* _YOUR TASK_: Only lines holding "java" are wanted; copy each of them from the records below.
Start of DATA EXTRACT
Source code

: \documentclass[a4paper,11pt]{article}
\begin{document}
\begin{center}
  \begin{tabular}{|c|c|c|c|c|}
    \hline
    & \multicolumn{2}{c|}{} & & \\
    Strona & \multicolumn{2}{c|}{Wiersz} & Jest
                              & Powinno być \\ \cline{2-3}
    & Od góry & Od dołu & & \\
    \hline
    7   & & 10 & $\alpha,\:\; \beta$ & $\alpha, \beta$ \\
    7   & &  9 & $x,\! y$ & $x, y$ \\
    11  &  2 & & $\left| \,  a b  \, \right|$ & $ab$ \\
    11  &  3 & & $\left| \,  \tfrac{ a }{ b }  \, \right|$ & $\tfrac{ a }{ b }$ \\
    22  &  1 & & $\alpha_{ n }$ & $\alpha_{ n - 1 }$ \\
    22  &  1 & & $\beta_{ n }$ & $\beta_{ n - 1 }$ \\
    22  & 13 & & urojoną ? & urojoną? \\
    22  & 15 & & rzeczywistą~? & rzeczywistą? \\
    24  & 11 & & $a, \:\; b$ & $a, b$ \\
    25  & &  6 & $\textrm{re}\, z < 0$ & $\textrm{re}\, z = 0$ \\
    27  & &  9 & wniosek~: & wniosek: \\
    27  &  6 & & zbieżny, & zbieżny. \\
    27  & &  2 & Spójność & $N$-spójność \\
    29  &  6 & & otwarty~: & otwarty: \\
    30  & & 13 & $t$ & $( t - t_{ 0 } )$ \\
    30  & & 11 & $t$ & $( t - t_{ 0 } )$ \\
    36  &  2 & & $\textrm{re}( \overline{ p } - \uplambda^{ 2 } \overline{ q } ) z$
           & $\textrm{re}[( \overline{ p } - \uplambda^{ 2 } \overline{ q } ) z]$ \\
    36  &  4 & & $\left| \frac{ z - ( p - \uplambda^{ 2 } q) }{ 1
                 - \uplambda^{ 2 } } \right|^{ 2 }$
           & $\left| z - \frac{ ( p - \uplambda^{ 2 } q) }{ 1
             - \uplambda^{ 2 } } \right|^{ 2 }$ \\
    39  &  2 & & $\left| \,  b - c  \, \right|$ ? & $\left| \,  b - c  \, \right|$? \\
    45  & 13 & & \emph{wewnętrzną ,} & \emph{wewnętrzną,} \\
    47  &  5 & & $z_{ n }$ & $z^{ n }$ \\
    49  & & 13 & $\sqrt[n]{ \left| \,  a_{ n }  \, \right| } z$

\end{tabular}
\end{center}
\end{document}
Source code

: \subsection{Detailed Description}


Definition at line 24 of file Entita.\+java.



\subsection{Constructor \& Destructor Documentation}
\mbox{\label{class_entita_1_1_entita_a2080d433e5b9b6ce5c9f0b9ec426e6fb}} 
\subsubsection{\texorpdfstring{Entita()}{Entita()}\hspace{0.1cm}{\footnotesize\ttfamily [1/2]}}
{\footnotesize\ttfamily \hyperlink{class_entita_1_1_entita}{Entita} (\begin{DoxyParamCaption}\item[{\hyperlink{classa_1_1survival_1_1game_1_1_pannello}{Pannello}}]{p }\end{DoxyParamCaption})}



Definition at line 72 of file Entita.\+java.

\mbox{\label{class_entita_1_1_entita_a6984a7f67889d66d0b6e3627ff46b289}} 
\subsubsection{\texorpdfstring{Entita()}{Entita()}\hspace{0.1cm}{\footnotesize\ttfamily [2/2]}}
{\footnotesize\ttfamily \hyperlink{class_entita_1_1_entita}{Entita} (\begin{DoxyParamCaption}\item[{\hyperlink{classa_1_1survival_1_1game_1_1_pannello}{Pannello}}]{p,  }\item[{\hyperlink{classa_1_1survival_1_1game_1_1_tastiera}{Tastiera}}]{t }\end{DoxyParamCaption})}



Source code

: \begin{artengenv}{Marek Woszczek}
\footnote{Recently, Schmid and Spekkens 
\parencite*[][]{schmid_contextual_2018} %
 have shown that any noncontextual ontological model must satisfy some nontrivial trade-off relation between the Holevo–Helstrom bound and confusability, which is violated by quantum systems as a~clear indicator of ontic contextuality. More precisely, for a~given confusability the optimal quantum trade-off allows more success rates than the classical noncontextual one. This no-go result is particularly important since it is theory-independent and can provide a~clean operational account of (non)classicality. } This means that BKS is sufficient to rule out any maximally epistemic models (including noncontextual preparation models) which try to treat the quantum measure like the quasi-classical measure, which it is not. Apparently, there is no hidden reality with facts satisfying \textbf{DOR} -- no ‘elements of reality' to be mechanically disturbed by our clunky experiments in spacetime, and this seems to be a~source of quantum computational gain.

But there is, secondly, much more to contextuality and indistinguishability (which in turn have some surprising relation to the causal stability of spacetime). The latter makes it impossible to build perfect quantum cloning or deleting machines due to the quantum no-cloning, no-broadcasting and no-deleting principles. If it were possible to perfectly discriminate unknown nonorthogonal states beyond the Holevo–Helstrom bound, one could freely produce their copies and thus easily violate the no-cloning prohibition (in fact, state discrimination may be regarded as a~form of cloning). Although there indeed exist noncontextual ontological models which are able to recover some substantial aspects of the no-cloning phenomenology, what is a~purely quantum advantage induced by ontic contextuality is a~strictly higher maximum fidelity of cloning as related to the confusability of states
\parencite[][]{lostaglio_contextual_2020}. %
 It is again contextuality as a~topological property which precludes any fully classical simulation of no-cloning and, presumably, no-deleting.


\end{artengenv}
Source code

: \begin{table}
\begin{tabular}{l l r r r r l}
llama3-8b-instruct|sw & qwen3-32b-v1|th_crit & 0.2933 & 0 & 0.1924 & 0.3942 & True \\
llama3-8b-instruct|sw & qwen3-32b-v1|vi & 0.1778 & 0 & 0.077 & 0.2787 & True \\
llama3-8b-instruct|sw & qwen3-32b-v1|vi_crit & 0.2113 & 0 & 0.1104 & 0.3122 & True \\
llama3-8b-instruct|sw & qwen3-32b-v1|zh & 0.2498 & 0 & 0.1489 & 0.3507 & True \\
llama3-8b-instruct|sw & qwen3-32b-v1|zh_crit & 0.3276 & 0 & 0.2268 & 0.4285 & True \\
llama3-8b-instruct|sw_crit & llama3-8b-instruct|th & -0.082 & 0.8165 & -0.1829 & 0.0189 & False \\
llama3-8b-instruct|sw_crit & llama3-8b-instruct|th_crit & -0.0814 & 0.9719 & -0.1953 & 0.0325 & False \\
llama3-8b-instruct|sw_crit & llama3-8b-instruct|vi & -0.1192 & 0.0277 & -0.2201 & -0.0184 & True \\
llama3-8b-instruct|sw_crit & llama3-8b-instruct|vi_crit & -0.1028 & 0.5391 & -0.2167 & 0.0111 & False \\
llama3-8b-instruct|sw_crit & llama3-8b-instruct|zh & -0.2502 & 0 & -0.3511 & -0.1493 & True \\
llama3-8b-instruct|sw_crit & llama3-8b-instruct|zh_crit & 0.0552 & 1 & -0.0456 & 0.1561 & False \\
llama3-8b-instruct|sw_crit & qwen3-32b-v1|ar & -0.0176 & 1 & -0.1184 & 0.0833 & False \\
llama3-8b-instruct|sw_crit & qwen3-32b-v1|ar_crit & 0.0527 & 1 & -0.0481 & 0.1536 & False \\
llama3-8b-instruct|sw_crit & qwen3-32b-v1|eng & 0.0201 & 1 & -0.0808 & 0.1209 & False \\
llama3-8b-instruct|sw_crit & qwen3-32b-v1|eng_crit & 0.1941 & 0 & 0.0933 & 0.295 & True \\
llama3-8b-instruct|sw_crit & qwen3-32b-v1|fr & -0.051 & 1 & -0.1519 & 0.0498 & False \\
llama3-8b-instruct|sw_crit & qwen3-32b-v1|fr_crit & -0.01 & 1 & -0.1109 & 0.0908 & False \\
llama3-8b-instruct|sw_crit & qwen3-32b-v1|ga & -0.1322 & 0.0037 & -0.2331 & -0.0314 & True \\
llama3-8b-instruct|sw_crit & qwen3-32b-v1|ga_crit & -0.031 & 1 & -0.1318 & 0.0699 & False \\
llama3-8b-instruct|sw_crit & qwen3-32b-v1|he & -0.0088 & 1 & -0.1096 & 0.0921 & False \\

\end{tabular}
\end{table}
End of DATA EXTRACT
* _TASK RESPONSE_:
Definition at line 24 of file Entita.\+java.
Definition at line 72 of file Entita.\+java.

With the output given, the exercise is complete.